3.11. Tutorial Exercises#

These tutorial exercises are designed to help you prepare for the first assignment.

As a researcher, there are two distinct phases to data analysis:

  • Understanding the dataset yourself - this involves making lots of quick plots and descriptive statistics to

    • check for outliers

    • find out the data distributions

    • look for differences between categories

    • look for associations between variables

  • Preparing a report for a reader - this involves a focus on readability and the reader

    • explain any key features of the dataset

    • highlighting key results with descriptive statistics and figures

    • figures should be well labelled and tweaked to make your point as clearly as possible

    • there should be clear, readable explanatory text

    • for most readers/clients, non technical language should be used

    • in all cases, jargon should be avoided

In these tutorial exercises, you will complete some guided tasks (and some open-ended ones) to explore the dataset for yourself.

For the hand-in assignment, you will produce a report on the same dataset for a specified reader.

3.11.1. Crime Survey Data#

We will work with a dataset extracted from the Crime Survey England and Wales 2013.

I obtained the data from the UK Data Service, a data repository run by the UK Research Councils. This text is from their introduction to the dataset:

The Crime Survey for England and Wales (CSEW) is a face-to-face victimisation survey in which people resident in households in England and Wales are asked about their experiences of a range of crimes in the 12 months prior to the interview.

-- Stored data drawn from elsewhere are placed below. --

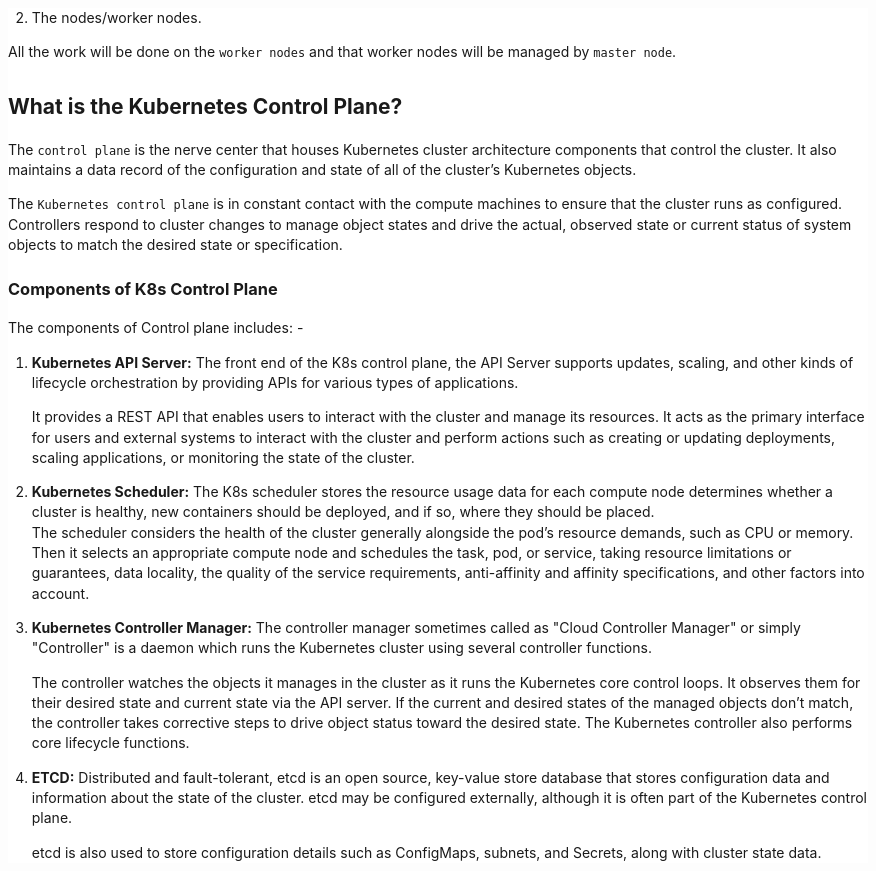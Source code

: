 2. The nodes/worker nodes.
    

All the work will be done on the `worker nodes` and that worker nodes will be managed by `master node`.

## **What is the Kubernetes Control Plane?**

The `control plane` is the nerve center that houses Kubernetes cluster architecture components that control the cluster. It also maintains a data record of the configuration and state of all of the cluster’s Kubernetes objects.

The `Kubernetes control plane` is in constant contact with the compute machines to ensure that the cluster runs as configured. Controllers respond to cluster changes to manage object states and drive the actual, observed state or current status of system objects to match the desired state or specification.

### **Components of K8s Control Plane**

The components of Control plane includes: -

1. **Kubernetes API Server:** The front end of the K8s control plane, the API Server supports updates, scaling, and other kinds of lifecycle orchestration by providing APIs for various types of applications.
    
    It provides a REST API that enables users to interact with the cluster and manage its resources. It acts as the primary interface for users and external systems to interact with the cluster and perform actions such as creating or updating deployments, scaling applications, or monitoring the state of the cluster.
    
2. **Kubernetes Scheduler:** The K8s scheduler stores the resource usage data for each compute node determines whether a cluster is healthy, new containers should be deployed, and if so, where they should be placed.  
    The scheduler considers the health of the cluster generally alongside the pod’s resource demands, such as CPU or memory. Then it selects an appropriate compute node and schedules the task, pod, or service, taking resource limitations or guarantees, data locality, the quality of the service requirements, anti-affinity and affinity specifications, and other factors into account.
    
3. **Kubernetes Controller Manager:** The controller manager sometimes called as "Cloud Controller Manager" or simply "Controller" is a daemon which runs the Kubernetes cluster using several controller functions.
    
    The controller watches the objects it manages in the cluster as it runs the Kubernetes core control loops. It observes them for their desired state and current state via the API server. If the current and desired states of the managed objects don’t match, the controller takes corrective steps to drive object status toward the desired state. The Kubernetes controller also performs core lifecycle functions.
    
4. **ETCD:** Distributed and fault-tolerant, etcd is an open source, key-value store database that stores configuration data and information about the state of the cluster. etcd may be configured externally, although it is often part of the Kubernetes control plane.
    
    etcd is also used to store configuration details such as ConfigMaps, subnets, and Secrets, along with cluster state data.
    
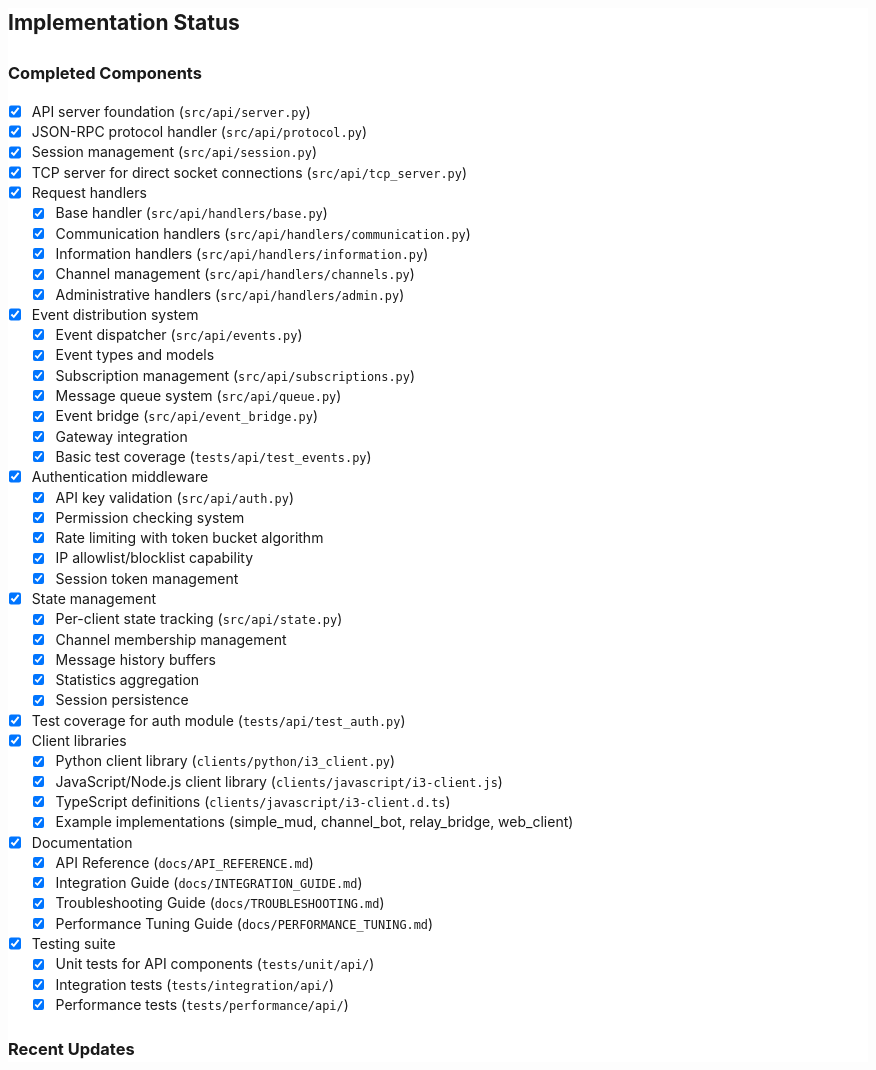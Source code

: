 ## Implementation Status

### Completed Components
- [x] API server foundation (`src/api/server.py`)
- [x] JSON-RPC protocol handler (`src/api/protocol.py`)
- [x] Session management (`src/api/session.py`)
- [x] TCP server for direct socket connections (`src/api/tcp_server.py`)
- [x] Request handlers
  - [x] Base handler (`src/api/handlers/base.py`)
  - [x] Communication handlers (`src/api/handlers/communication.py`)
  - [x] Information handlers (`src/api/handlers/information.py`)
  - [x] Channel management (`src/api/handlers/channels.py`)
  - [x] Administrative handlers (`src/api/handlers/admin.py`)
- [x] Event distribution system
  - [x] Event dispatcher (`src/api/events.py`)
  - [x] Event types and models
  - [x] Subscription management (`src/api/subscriptions.py`)
  - [x] Message queue system (`src/api/queue.py`)
  - [x] Event bridge (`src/api/event_bridge.py`)
  - [x] Gateway integration
  - [x] Basic test coverage (`tests/api/test_events.py`)
- [x] Authentication middleware
  - [x] API key validation (`src/api/auth.py`)
  - [x] Permission checking system
  - [x] Rate limiting with token bucket algorithm
  - [x] IP allowlist/blocklist capability
  - [x] Session token management
- [x] State management
  - [x] Per-client state tracking (`src/api/state.py`)
  - [x] Channel membership management
  - [x] Message history buffers
  - [x] Statistics aggregation
  - [x] Session persistence
- [x] Test coverage for auth module (`tests/api/test_auth.py`)
- [x] Client libraries
  - [x] Python client library (`clients/python/i3_client.py`)
  - [x] JavaScript/Node.js client library (`clients/javascript/i3-client.js`)
  - [x] TypeScript definitions (`clients/javascript/i3-client.d.ts`)
  - [x] Example implementations (simple_mud, channel_bot, relay_bridge, web_client)
- [x] Documentation
  - [x] API Reference (`docs/API_REFERENCE.md`)
  - [x] Integration Guide (`docs/INTEGRATION_GUIDE.md`)
  - [x] Troubleshooting Guide (`docs/TROUBLESHOOTING.md`)
  - [x] Performance Tuning Guide (`docs/PERFORMANCE_TUNING.md`)
- [x] Testing suite
  - [x] Unit tests for API components (`tests/unit/api/`)
  - [x] Integration tests (`tests/integration/api/`)
  - [x] Performance tests (`tests/performance/api/`)

### Recent Updates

Respondents to the survey are also asked about their perceptions of crime and attitudes towards crime related issues such as the police and criminal justice system.

The dataset I have given you contains only some of the questions that respondants were asked, containing information about the respondants’ individual demographic features, neighbourhood, perceptions of crime and attitudes towards the police and criminal justice system.

The brief for the hand-in report will be to write a short report for the Home Secretary addressing two topics:

  1. Which groups are the momst likely to be victims of crime? and

  2. What factors affect confidence in policing and crimial justice?’,

Note that the idea is to write for a generic Home Secretary - they have responsibility for Law and Order and as a politician are interested in how different sections of the public perceive these issues. You can assume they have no statistical training. However there is no need to accommodate the political attitudes or personal characteristics of any particular Home Secretary.

In these preparatory exercises you will play around with the data to try and work out which factors are important predictors of that confidence.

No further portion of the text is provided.